Skip to main content

https://dataingovernment.blog.gov.uk/2020/08/20/synthetic-data-unlocking-the-power-of-data-and-skills-for-machine-learning/

Synthetic data: Unlocking the power of data and skills for machine learning

Posted by: , Posted on: - Categories: Data insights, Data science, Machine learning

Defence generates and holds a lot of data. We want to be able to get the best out of it, unlocking new insights that aren’t currently visible, through the use of innovative data science and analytics techniques tailored to defence’s specific needs. But this can be difficult because our data is often sensitive for a variety of reasons. For example, this might include information about the performance of particular vehicles, or personnel’s operational deployment details.

It is therefore often challenging to share data with experts who sit outside the Ministry of Defence, particularly amongst the wider data science community in government, small companies and academia. The use of synthetic data gives us a way to address this challenge and to benefit from the expertise of a wider range of people by creating datasets which aren’t sensitive. We have recently published a report from this work.

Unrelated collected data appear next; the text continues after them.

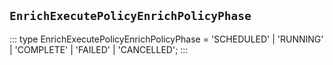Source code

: ## `EnrichExecutePolicyEnrichPolicyPhase`
:::
type EnrichExecutePolicyEnrichPolicyPhase = 'SCHEDULED' | 'RUNNING' | 'COMPLETE' | 'FAILED' | 'CANCELLED';
:::

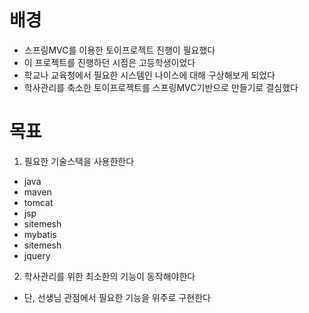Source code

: # 배경
* 스프링MVC를 이용한 토이프로젝트 진행이 필요했다
* 이 프로젝트를 진행하던 시점은 고등학생이었다
* 학교나 교육청에서 필요한 시스템인 나이스에 대해 구상해보게 되었다
* 학사관리를 축소한 토이프로젝트를 스프링MVC기반으로 만들기로 결심했다

# 목표
1. 필요한 기술스택을 사용한한다
  * java
  * maven
  * tomcat
  * jsp
  * sitemesh
  * mybatis
  * sitemesh
  * jquery
2. 학사관리를 위한 최소한의 기능이 동작해야한다
  * 단, 선생님 관점에서 필요한 기능을 위주로 구현한다
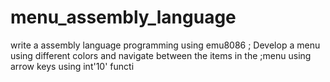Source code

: # menu_assembly_language
write a assembly language programming using emu8086 ; Develop a menu using different colors and navigate between the items in the ;menu using arrow keys using int'10' functi
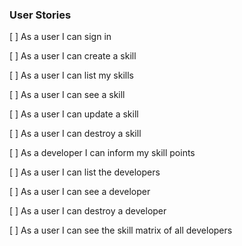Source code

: ### User Stories

[ ] As a user I can sign in

[ ] As a user I can create a skill

[ ] As a user I can list my skills

[ ] As a user I can see a skill

[ ] As a user I can update a skill

[ ] As a user I can destroy a skill

[ ] As a developer I can inform my skill points

[ ] As a user I can list the developers

[ ] As a user I can see a developer

[ ] As a user I can destroy a developer

[ ] As a user I can see the skill matrix of all developers
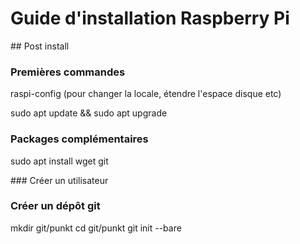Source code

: # Guide d'installation Raspberry Pi

## Post install

### Premières commandes
raspi-config (pour changer la locale, étendre l'espace disque etc)

sudo apt update && sudo apt upgrade

### Packages complémentaires

sudo apt install wget git

### Créer un utilisateur

### Créer un dépôt git
mkdir git/punkt
cd git/punkt
git init --bare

Double image of original data and synthetic data in a 2D chart. The two images look almost identical

What is synthetic data?

Synthetic data is artificially generated to mimic the characteristics and structure of sensitive real-world data, but without exposing our sensitivities. For example, we might want the synthetic data to retain the range of values of the original data with similar (but not the same) outliers. Or we might want to retain a similar frequency distribution in the synthetic and original datasets. However, this becomes more complex when we start to consider interactions between fields, or different types of data such as free text and GPS locations.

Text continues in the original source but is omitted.